The Dark Man and Others: 15 Journeys Into The Weird And The Fantastic by Robert E. Howard is packed with stories substantially derived from Celtic themes. One of the bloodiest stories is “Gods of Bal-Sagoth.”
The story begins with Turlogh engaging in free-wheeling combat with an ax. He is taken hostage and chained aboard a crippled dragonship. His captor, Athelstane the Saxon, decides to spare his life. The ship comes upon a beach where Turlogh and Athelstane get off.
While roaming about the island, they come upon a screeching monster bird chasing a woman. Athelstane kills the bird with a thrust to the eye. The woman named Brunhild is saved. After the incident, she explains how monsters on the island warred against the people of Bal-Sagoth.
Just after leaving the scene of battle, Turlogh, Athelstane and Brunhild come upon Ska, the King of Bal-Sagoth. After consultations, they decide to have Athelstane fight Ska to the death. Athelstane is outfitted in armor while Ska has a spear. The two fight until Ska is killed.

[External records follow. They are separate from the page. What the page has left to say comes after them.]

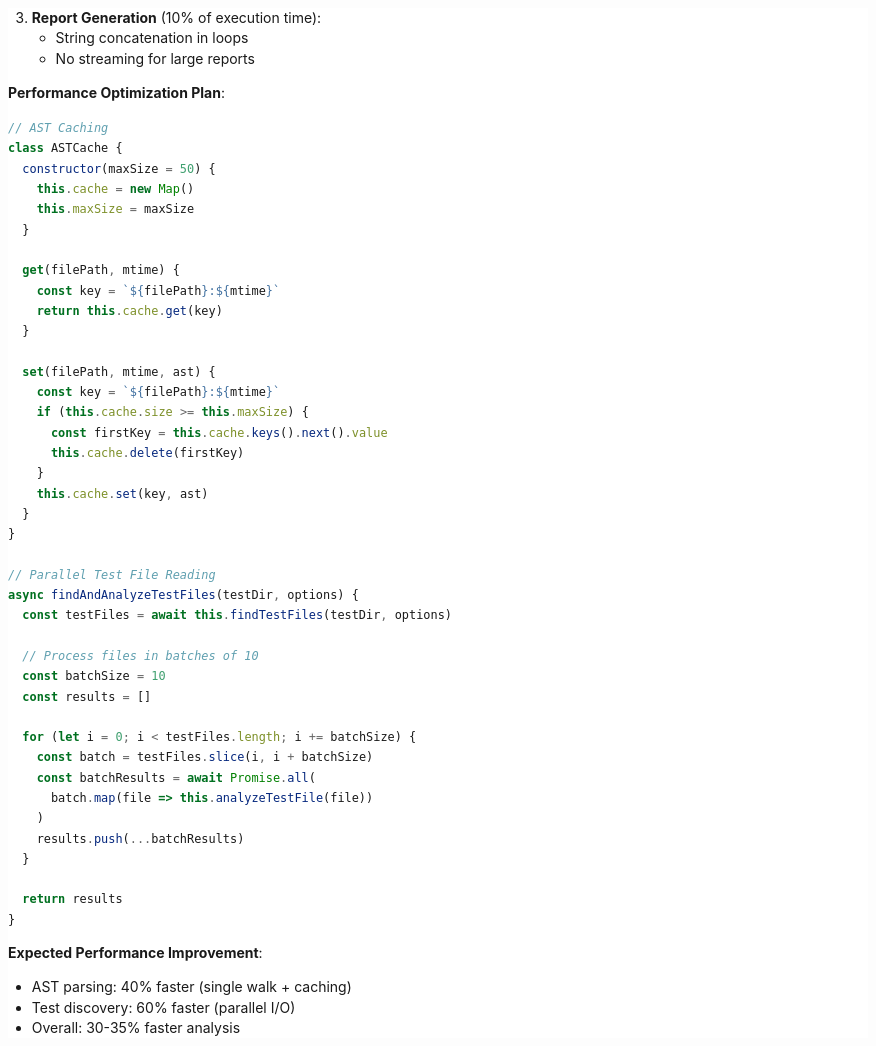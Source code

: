 3. **Report Generation** (10% of execution time):
   - String concatenation in loops
   - No streaming for large reports

**Performance Optimization Plan**:

```javascript
// AST Caching
class ASTCache {
  constructor(maxSize = 50) {
    this.cache = new Map()
    this.maxSize = maxSize
  }

  get(filePath, mtime) {
    const key = `${filePath}:${mtime}`
    return this.cache.get(key)
  }

  set(filePath, mtime, ast) {
    const key = `${filePath}:${mtime}`
    if (this.cache.size >= this.maxSize) {
      const firstKey = this.cache.keys().next().value
      this.cache.delete(firstKey)
    }
    this.cache.set(key, ast)
  }
}

// Parallel Test File Reading
async findAndAnalyzeTestFiles(testDir, options) {
  const testFiles = await this.findTestFiles(testDir, options)

  // Process files in batches of 10
  const batchSize = 10
  const results = []

  for (let i = 0; i < testFiles.length; i += batchSize) {
    const batch = testFiles.slice(i, i + batchSize)
    const batchResults = await Promise.all(
      batch.map(file => this.analyzeTestFile(file))
    )
    results.push(...batchResults)
  }

  return results
}
```

**Expected Performance Improvement**:
- AST parsing: 40% faster (single walk + caching)
- Test discovery: 60% faster (parallel I/O)
- Overall: 30-35% faster analysis
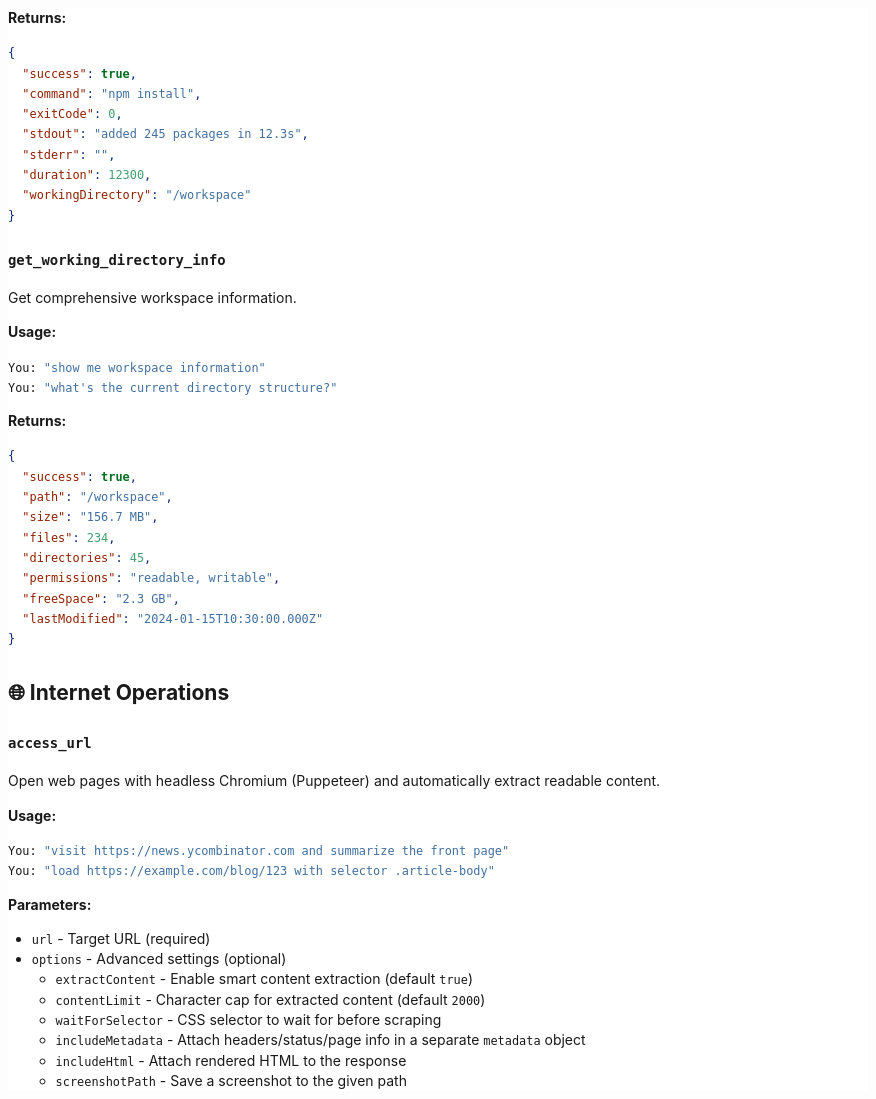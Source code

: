 **Returns:**
```json
{
  "success": true,
  "command": "npm install",
  "exitCode": 0,
  "stdout": "added 245 packages in 12.3s",
  "stderr": "",
  "duration": 12300,
  "workingDirectory": "/workspace"
}
```

### `get_working_directory_info`
Get comprehensive workspace information.

**Usage:**
```bash
You: "show me workspace information"
You: "what's the current directory structure?"
```

**Returns:**
```json
{
  "success": true,
  "path": "/workspace",
  "size": "156.7 MB",
  "files": 234,
  "directories": 45,
  "permissions": "readable, writable",
  "freeSpace": "2.3 GB",
  "lastModified": "2024-01-15T10:30:00.000Z"
}
```

## 🌐 Internet Operations

### `access_url`
Open web pages with headless Chromium (Puppeteer) and automatically extract readable content.

**Usage:**
```bash
You: "visit https://news.ycombinator.com and summarize the front page"
You: "load https://example.com/blog/123 with selector .article-body"
```

**Parameters:**
- `url` - Target URL (required)
- `options` - Advanced settings (optional)
  - `extractContent` - Enable smart content extraction (default `true`)
  - `contentLimit` - Character cap for extracted content (default `2000`)
  - `waitForSelector` - CSS selector to wait for before scraping
  - `includeMetadata` - Attach headers/status/page info in a separate `metadata` object
  - `includeHtml` - Attach rendered HTML to the response
  - `screenshotPath` - Save a screenshot to the given path
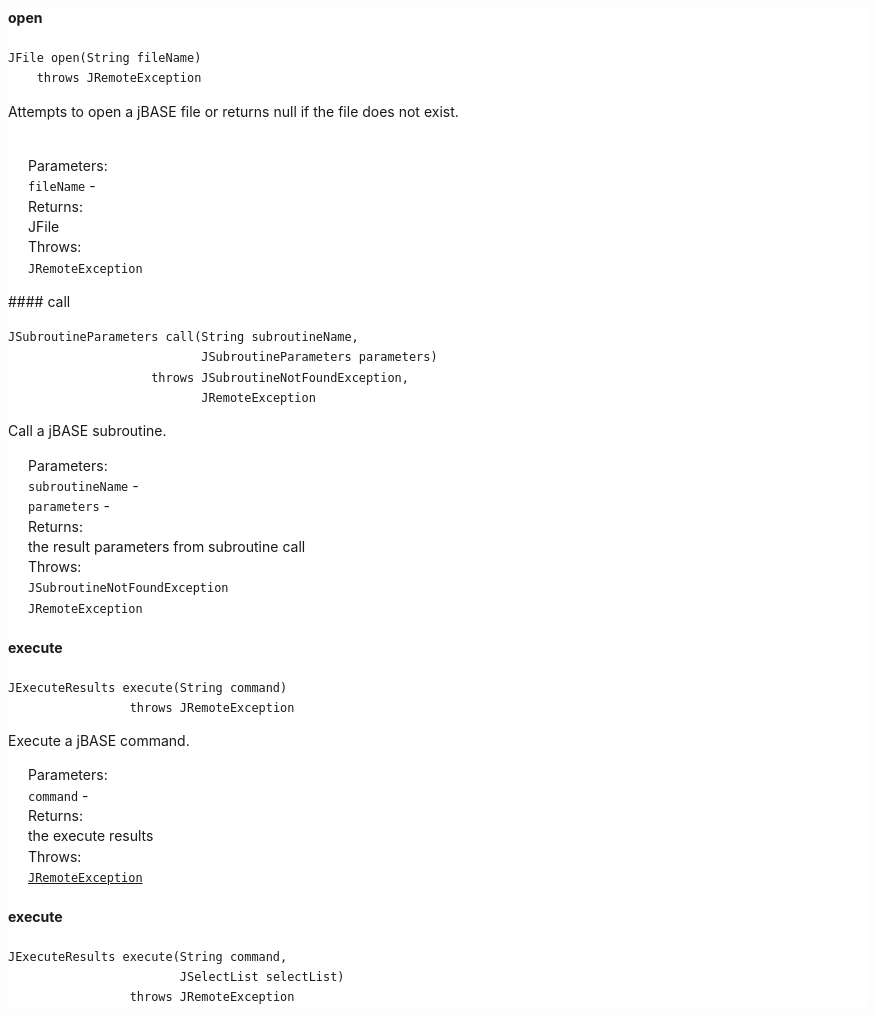 #### 


#### open

```
JFile open(String fileName)
    throws JRemoteException
```

Attempts to open a jBASE file or returns null if the file does not exist.
<dl><dt style="margin-left: 20px;"><br><span class="paramLabel">Parameters:</span></dt><dd style="margin-left: 20px;"><code>fileName</code> -</dd><dt style="margin-left: 20px;"><span class="returnLabel">Returns:</span></dt><dd style="margin-left: 20px;">JFile</dd><dt style="margin-left: 20px;"><span class="throwsLabel">Throws:</span></dt><dd style="margin-left: 20px;"><code>JRemoteException</code></dd></dl>
#### call

```
JSubroutineParameters call(String subroutineName,
                           JSubroutineParameters parameters)
                    throws JSubroutineNotFoundException,
                           JRemoteException
```

Call a jBASE subroutine.
<dl><dt style="margin-left: 20px;"><span class="paramLabel">Parameters:</span></dt><dd style="margin-left: 20px;"><code>subroutineName</code> -</dd><dd style="margin-left: 20px;"><code>parameters</code> -</dd><dt style="margin-left: 20px;"><span class="returnLabel">Returns:</span></dt><dd style="margin-left: 20px;">the result parameters from subroutine call</dd><dt style="margin-left: 20px;"><span class="throwsLabel">Throws:</span></dt><dd style="margin-left: 20px;"><code>JSubroutineNotFoundException</code></dd><dd style="margin-left: 20px;"><code>JRemoteException</code></dd></dl>

#### execute

```
JExecuteResults execute(String command)
                 throws JRemoteException
```

Execute a jBASE command.
<dl><dt style="margin-left: 20px;"><span class="paramLabel">Parameters:</span></dt><dd style="margin-left: 20px;"><code>command</code> -</dd><dt style="margin-left: 20px;"><span class="returnLabel">Returns:</span></dt><dd style="margin-left: 20px;">the execute results</dd><dt style="margin-left: 20px;"><span class="throwsLabel">Throws:</span></dt><dd style="margin-left: 20px;"><code><a href="/39248-jremote/com_jbase_jremote_jremoteexception" title="class in com.jbase.jremote">JRemoteException</a></code></dd></dl>


#### execute

```
JExecuteResults execute(String command,
                        JSelectList selectList)
                 throws JRemoteException
```
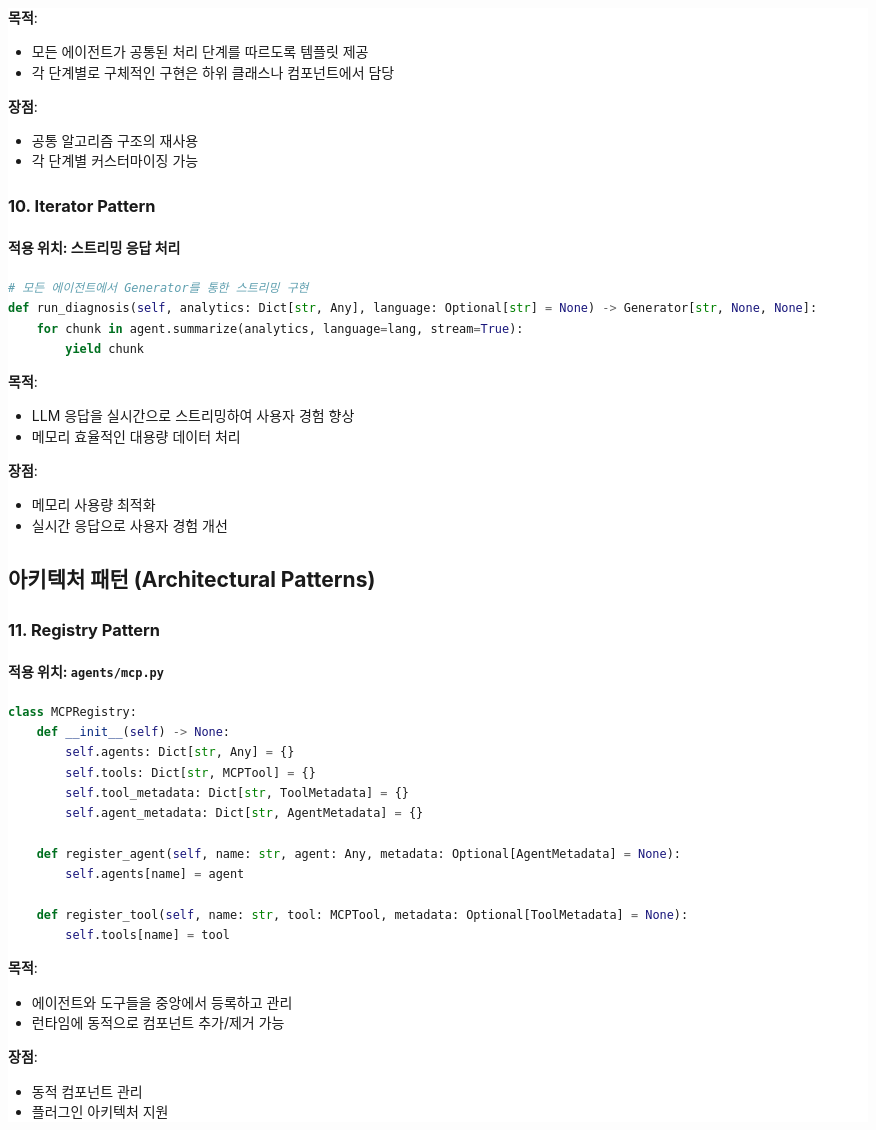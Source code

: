 **목적**:
- 모든 에이전트가 공통된 처리 단계를 따르도록 템플릿 제공
- 각 단계별로 구체적인 구현은 하위 클래스나 컴포넌트에서 담당

**장점**:
- 공통 알고리즘 구조의 재사용
- 각 단계별 커스터마이징 가능

### 10. Iterator Pattern

#### 적용 위치: 스트리밍 응답 처리
```python
# 모든 에이전트에서 Generator를 통한 스트리밍 구현
def run_diagnosis(self, analytics: Dict[str, Any], language: Optional[str] = None) -> Generator[str, None, None]:
    for chunk in agent.summarize(analytics, language=lang, stream=True):
        yield chunk
```

**목적**:
- LLM 응답을 실시간으로 스트리밍하여 사용자 경험 향상
- 메모리 효율적인 대용량 데이터 처리

**장점**:
- 메모리 사용량 최적화
- 실시간 응답으로 사용자 경험 개선

## 아키텍처 패턴 (Architectural Patterns)

### 11. Registry Pattern

#### 적용 위치: `agents/mcp.py`
```python
class MCPRegistry:
    def __init__(self) -> None:
        self.agents: Dict[str, Any] = {}
        self.tools: Dict[str, MCPTool] = {}
        self.tool_metadata: Dict[str, ToolMetadata] = {}
        self.agent_metadata: Dict[str, AgentMetadata] = {}

    def register_agent(self, name: str, agent: Any, metadata: Optional[AgentMetadata] = None):
        self.agents[name] = agent
        
    def register_tool(self, name: str, tool: MCPTool, metadata: Optional[ToolMetadata] = None):
        self.tools[name] = tool
```

**목적**:
- 에이전트와 도구들을 중앙에서 등록하고 관리
- 런타임에 동적으로 컴포넌트 추가/제거 가능

**장점**:
- 동적 컴포넌트 관리
- 플러그인 아키텍처 지원
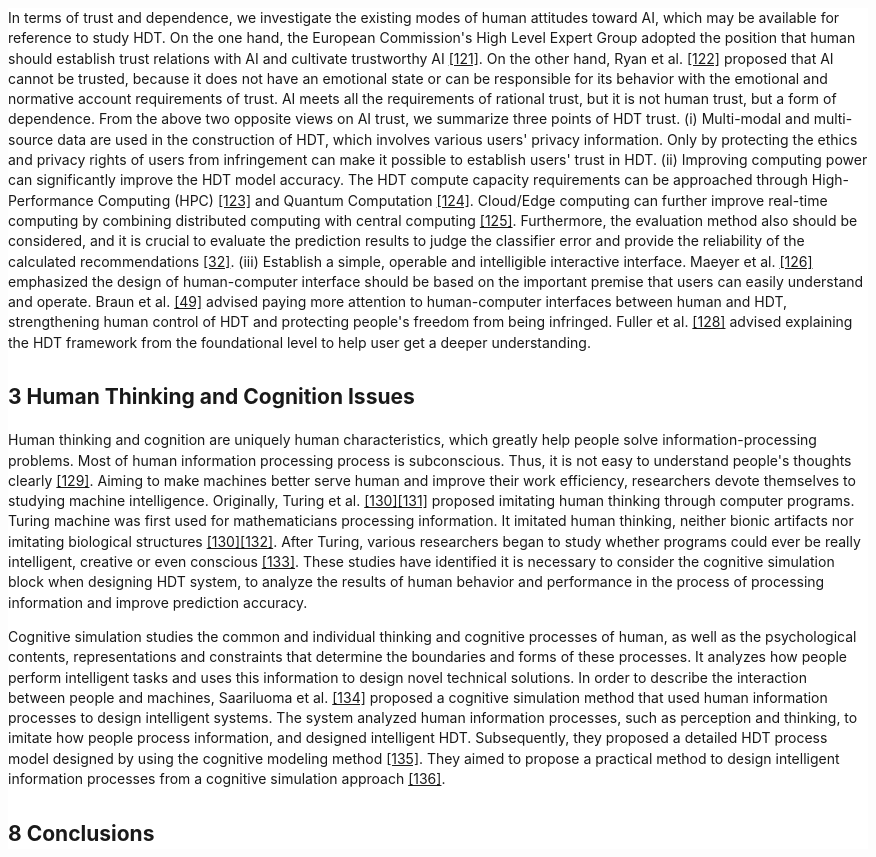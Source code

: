 In terms of trust and dependence, we investigate the existing modes of human attitudes toward AI, which may be available for reference to study HDT. On the one hand, the European Commission's High Level Expert Group adopted the position that human should establish trust relations with AI and cultivate trustworthy AI [[121]](#ref-121). On the other hand, Ryan et al. [[122]](#ref-122) proposed that AI cannot be trusted, because it does not have an emotional state or can be responsible for its behavior with the emotional and normative account requirements of trust. AI meets all the requirements of rational trust, but it is not human trust, but a form of dependence. From the above two opposite views on AI trust, we summarize three points of HDT trust. (i) Multi-modal and multi-source data are used in the construction of HDT, which involves various users' privacy information. Only by protecting the ethics and privacy rights of users from infringement can make it possible to establish users' trust in HDT. (ii) Improving computing power can significantly improve the HDT model accuracy. The HDT compute capacity requirements can be approached through High-Performance Computing (HPC) [[123]](#ref-123) and Quantum Computation [[124]](#ref-124). Cloud/Edge computing can further improve real-time computing by combining distributed computing with central computing [[125]](#ref-125). Furthermore, the evaluation method also should be considered, and it is crucial to evaluate the prediction results to judge the classifier error and provide the reliability of the calculated recommendations [[32]](#ref-32). (iii) Establish a simple, operable and intelligible interactive interface. Maeyer et al. [[126]](#ref-126) emphasized the design of human-computer interface should be based on the important premise that users can easily understand and operate. Braun et al. [[49]](#ref-49) advised paying more attention to human-computer interfaces between human and HDT, strengthening human control of HDT and protecting people's freedom from being infringed. Fuller et al. [[128]](#ref-128) advised explaining the HDT framework from the foundational level to help user get a deeper understanding.

## 3 Human Thinking and Cognition Issues

Human thinking and cognition are uniquely human characteristics, which greatly help people solve information-processing problems. Most of human information processing process is subconscious. Thus, it is not easy to understand people's thoughts clearly [[129]](#ref-129). Aiming to make machines better serve human and improve their work efficiency, researchers devote themselves to studying machine intelligence. Originally, Turing et al. [[130]](#ref-130)[[131]](#ref-131) proposed imitating human thinking through computer programs. Turing machine was first used for mathematicians processing information. It imitated human thinking, neither bionic artifacts nor imitating biological structures [[130]](#ref-130)[[132]](#ref-132). After Turing, various researchers began to study whether programs could ever be really intelligent, creative or even conscious [[133]](#ref-133). These studies have identified it is necessary to consider the cognitive simulation block when designing HDT system, to analyze the results of human behavior and performance in the process of processing information and improve prediction accuracy.

Cognitive simulation studies the common and individual thinking and cognitive processes of human, as well as the psychological contents, representations and constraints that determine the boundaries and forms of these processes. It analyzes how people perform intelligent tasks and uses this information to design novel technical solutions. In order to describe the interaction between people and machines, Saariluoma et al. [[134]](#ref-134) proposed a cognitive simulation method that used human information processes to design intelligent systems. The system analyzed human information processes, such as perception and thinking, to imitate how people process information, and designed intelligent HDT. Subsequently, they proposed a detailed HDT process model designed by using the cognitive modeling method [[135]](#ref-135). They aimed to propose a practical method to design intelligent information processes from a cognitive simulation approach [[136]](#ref-136).

## <a id="ref-page-28-0"></a>8 Conclusions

Turlogh and Athelstane escape from the island unscathed. Turgoth sports a jade which is widely regarded as an emblem of kingship by the people of Bal-Sagoth. This story, like others in this volume, contains lots of action and interesting ancient cultural themes throughout.
In “The Voice of El Lil,” the expedition comes upon an interesting archeological finding: “It was the Tower of Babel true to life! Not as tall or as big as I’d imagined it, but some ten tiers high and sullen and massive just like the pictures, with that same intangible impression of evil hovering over it.”
Howard’s writing is very similar to Edgar Rice Burroughs or even Henry Rider Haggard. The settings are in unfamiliar territories with suspenseful encounters involving surprise discoveries, exotic wildlife, hostile tribes or unusual local customs.
The Dark Man and Others is an important voyage into civilizations past. Readers are treated to exciting stories with many unexpected twists and turns until the stories reach a high point and conclude — often without notice. This seeming abruptness of the storytelling leaves readers contemplating a plethora of possibilities. Alternatively, Howard could have set forth a definitive ending for each story without any further challenge to the readers.
Readers should be interested to know that Robert E. Howard originated the sword and sorcery hero-Conan the Barbarian.